Task brief: Reproduce the lines below exactly. Skip images.

─── Supplied entries

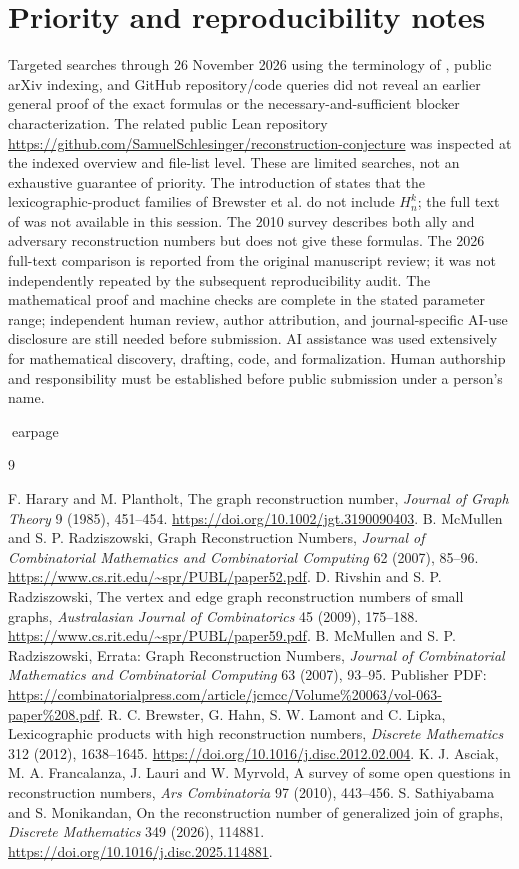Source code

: \documentclass[11pt]{article}
\begin{document}
\section{Priority and reproducibility notes}
Targeted searches through 26 November 2026 using the terminology of \cite{HP,MR,RR,SM}, public arXiv indexing, and GitHub repository/code queries did not reveal an earlier general proof of the exact formulas or the necessary-and-sufficient blocker characterization. The related public Lean repository \url{https://github.com/SamuelSchlesinger/reconstruction-conjecture} was inspected at the indexed overview and file-list level. These are limited searches, not an exhaustive guarantee of priority. The introduction of \cite{SM} states that the lexicographic-product families of Brewster et al. \cite{Brewster} do not include $H_n^k$; the full text of \cite{Brewster} was not available in this session. The 2010 survey \cite{Survey} describes both ally and adversary reconstruction numbers but does not give these formulas. The 2026 full-text comparison is reported from the original manuscript review; it was not independently repeated by the subsequent reproducibility audit. The mathematical proof and machine checks are complete in the stated parameter range; independent human review, author attribution, and journal-specific AI-use disclosure are still needed before submission. AI assistance was used extensively for mathematical discovery, drafting, code, and formalization. Human authorship and responsibility must be established before public submission under a person's name.

earpage
\clearpage
\begin{thebibliography}{9}\raggedright
{} F. Harary and M. Plantholt, The graph reconstruction number, \emph{Journal of Graph Theory} 9 (1985), 451--454. \url{https://doi.org/10.1002/jgt.3190090403}.
 B. McMullen and S. P. Radziszowski, Graph Reconstruction Numbers, \emph{Journal of Combinatorial Mathematics and Combinatorial Computing} 62 (2007), 85--96. \url{https://www.cs.rit.edu/~spr/PUBL/paper52.pdf}.
 D. Rivshin and S. P. Radziszowski, The vertex and edge graph reconstruction numbers of small graphs, \emph{Australasian Journal of Combinatorics} 45 (2009), 175--188. \url{https://www.cs.rit.edu/~spr/PUBL/paper59.pdf}.
 B. McMullen and S. P. Radziszowski, Errata: Graph Reconstruction Numbers, \emph{Journal of Combinatorial Mathematics and Combinatorial Computing} 63 (2007), 93--95. Publisher PDF: \url{https://combinatorialpress.com/article/jcmcc/Volume\%20063/vol-063-paper\%208.pdf}.
 R. C. Brewster, G. Hahn, S. W. Lamont and C. Lipka, Lexicographic products with high reconstruction numbers, \emph{Discrete Mathematics} 312 (2012), 1638--1645. \url{https://doi.org/10.1016/j.disc.2012.02.004}.
 K. J. Asciak, M. A. Francalanza, J. Lauri and W. Myrvold, A survey of some open questions in reconstruction numbers, \emph{Ars Combinatoria} 97 (2010), 443--456.
 S. Sathiyabama and S. Monikandan, On the reconstruction number of generalized join of graphs, \emph{Discrete Mathematics} 349 (2026), 114881. \url{https://doi.org/10.1016/j.disc.2025.114881}.
\end{thebibliography}
\end{document}
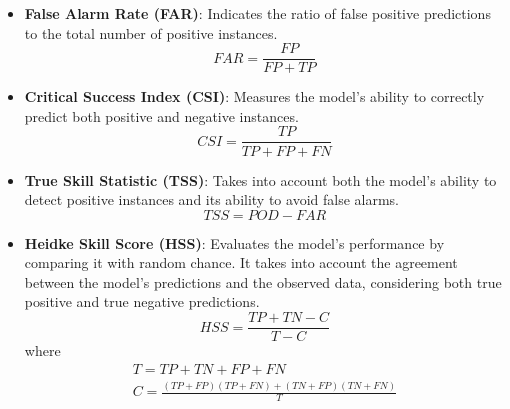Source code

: \begin{itemize}
    \item \textbf{False Alarm Rate (FAR)}: Indicates the ratio of false positive predictions to the total number of positive instances.
    \begin{equation}
        FAR = \frac{FP}{FP + TP}
    \end{equation}

    \item \textbf{Critical Success Index (CSI)}: Measures the model's ability to correctly predict both positive and negative instances.
    \begin{equation}
        CSI = \frac{TP}{TP + FP + FN}
    \end{equation}

    \item \textbf{True Skill Statistic (TSS)}: Takes into account both the model's ability to detect positive instances and its ability to avoid false alarms.
    \begin{equation}
        TSS = POD - FAR
    \end{equation}

    \item \textbf{Heidke Skill Score (HSS)}: Evaluates the model's performance by comparing it with random chance. It takes into account the agreement between the model's predictions and the observed data, considering both true positive and true negative predictions.
    \begin{equation}
        HSS = \frac{TP + TN - C}{T - C}
    \end{equation}
    where
    \begin{subequations}
        \begin{gather*}
            T = TP + TN + FP + FN\\
            C = \frac{(TP+FP)(TP+FN) + (TN+FP)(TN+FN)}{T}
        \end{gather*}
    \end{subequations}
\end{itemize}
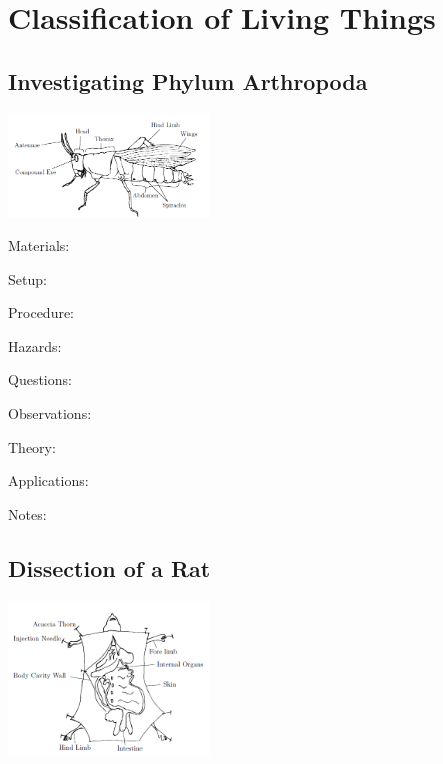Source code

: \section{Classification of Living Things}

\begin{multicols}{2}




\subsection{Investigating Phylum Arthropoda} %

\begin{center}
\includegraphics[width=0.4\textwidth]{./img/arthropoda.png}
\end{center}

\begin{description*}
\item[Materials:]{}
\item[Setup:]{}
\item[Procedure:]{}
\item[Hazards:]{}
\item[Questions:]{}
\item[Observations:]{}
\item[Theory:]{}
\item[Applications:]{}
\item[Notes:]{}
\end{description*}

\subsection{Dissection of a Rat} %

\begin{center}
\includegraphics[width=0.4\textwidth]{./img/dissection-rat.png}
\end{center}


\end{multicols}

──────

Task output:
Source code

: \documentclass[11pt]{article}
\begin{document}
\section{Priority and reproducibility notes}
Targeted searches through 26 November 2026 using the terminology of \cite{HP,MR,RR,SM}, public arXiv indexing, and GitHub repository/code queries did not reveal an earlier general proof of the exact formulas or the necessary-and-sufficient blocker characterization. The related public Lean repository \url{https://github.com/SamuelSchlesinger/reconstruction-conjecture} was inspected at the indexed overview and file-list level. These are limited searches, not an exhaustive guarantee of priority. The introduction of \cite{SM} states that the lexicographic-product families of Brewster et al. \cite{Brewster} do not include $H_n^k$; the full text of \cite{Brewster} was not available in this session. The 2010 survey \cite{Survey} describes both ally and adversary reconstruction numbers but does not give these formulas. The 2026 full-text comparison is reported from the original manuscript review; it was not independently repeated by the subsequent reproducibility audit. The mathematical proof and machine checks are complete in the stated parameter range; independent human review, author attribution, and journal-specific AI-use disclosure are still needed before submission. AI assistance was used extensively for mathematical discovery, drafting, code, and formalization. Human authorship and responsibility must be established before public submission under a person's name.

earpage
\clearpage
\begin{thebibliography}{9}\raggedright
{} F. Harary and M. Plantholt, The graph reconstruction number, \emph{Journal of Graph Theory} 9 (1985), 451--454. \url{https://doi.org/10.1002/jgt.3190090403}.
 B. McMullen and S. P. Radziszowski, Graph Reconstruction Numbers, \emph{Journal of Combinatorial Mathematics and Combinatorial Computing} 62 (2007), 85--96. \url{https://www.cs.rit.edu/~spr/PUBL/paper52.pdf}.
 D. Rivshin and S. P. Radziszowski, The vertex and edge graph reconstruction numbers of small graphs, \emph{Australasian Journal of Combinatorics} 45 (2009), 175--188. \url{https://www.cs.rit.edu/~spr/PUBL/paper59.pdf}.
 B. McMullen and S. P. Radziszowski, Errata: Graph Reconstruction Numbers, \emph{Journal of Combinatorial Mathematics and Combinatorial Computing} 63 (2007), 93--95. Publisher PDF: \url{https://combinatorialpress.com/article/jcmcc/Volume\%20063/vol-063-paper\%208.pdf}.
 R. C. Brewster, G. Hahn, S. W. Lamont and C. Lipka, Lexicographic products with high reconstruction numbers, \emph{Discrete Mathematics} 312 (2012), 1638--1645. \url{https://doi.org/10.1016/j.disc.2012.02.004}.
 K. J. Asciak, M. A. Francalanza, J. Lauri and W. Myrvold, A survey of some open questions in reconstruction numbers, \emph{Ars Combinatoria} 97 (2010), 443--456.
 S. Sathiyabama and S. Monikandan, On the reconstruction number of generalized join of graphs, \emph{Discrete Mathematics} 349 (2026), 114881. \url{https://doi.org/10.1016/j.disc.2025.114881}.
\end{thebibliography}
\end{document}
Source code

: \begin{itemize}
    \item \textbf{False Alarm Rate (FAR)}: Indicates the ratio of false positive predictions to the total number of positive instances.
    \begin{equation}
        FAR = \frac{FP}{FP + TP}
    \end{equation}

    \item \textbf{Critical Success Index (CSI)}: Measures the model's ability to correctly predict both positive and negative instances.
    \begin{equation}
        CSI = \frac{TP}{TP + FP + FN}
    \end{equation}

    \item \textbf{True Skill Statistic (TSS)}: Takes into account both the model's ability to detect positive instances and its ability to avoid false alarms.
    \begin{equation}
        TSS = POD - FAR
    \end{equation}

    \item \textbf{Heidke Skill Score (HSS)}: Evaluates the model's performance by comparing it with random chance. It takes into account the agreement between the model's predictions and the observed data, considering both true positive and true negative predictions.
    \begin{equation}
        HSS = \frac{TP + TN - C}{T - C}
    \end{equation}
    where
    \begin{subequations}
        \begin{gather*}
            T = TP + TN + FP + FN\\
            C = \frac{(TP+FP)(TP+FN) + (TN+FP)(TN+FN)}{T}
        \end{gather*}
    \end{subequations}
\end{itemize}
Source code

: \section{Classification of Living Things}

\begin{multicols}{2}




\subsection{Investigating Phylum Arthropoda} %

\begin{center}
\includegraphics[width=0.4\textwidth]{./img/arthropoda.png}
\end{center}

\begin{description*}
\item[Materials:]{}
\item[Setup:]{}
\item[Procedure:]{}
\item[Hazards:]{}
\item[Questions:]{}
\item[Observations:]{}
\item[Theory:]{}
\item[Applications:]{}
\item[Notes:]{}
\end{description*}

\subsection{Dissection of a Rat} %

\begin{center}
\includegraphics[width=0.4\textwidth]{./img/dissection-rat.png}
\end{center}


\end{multicols}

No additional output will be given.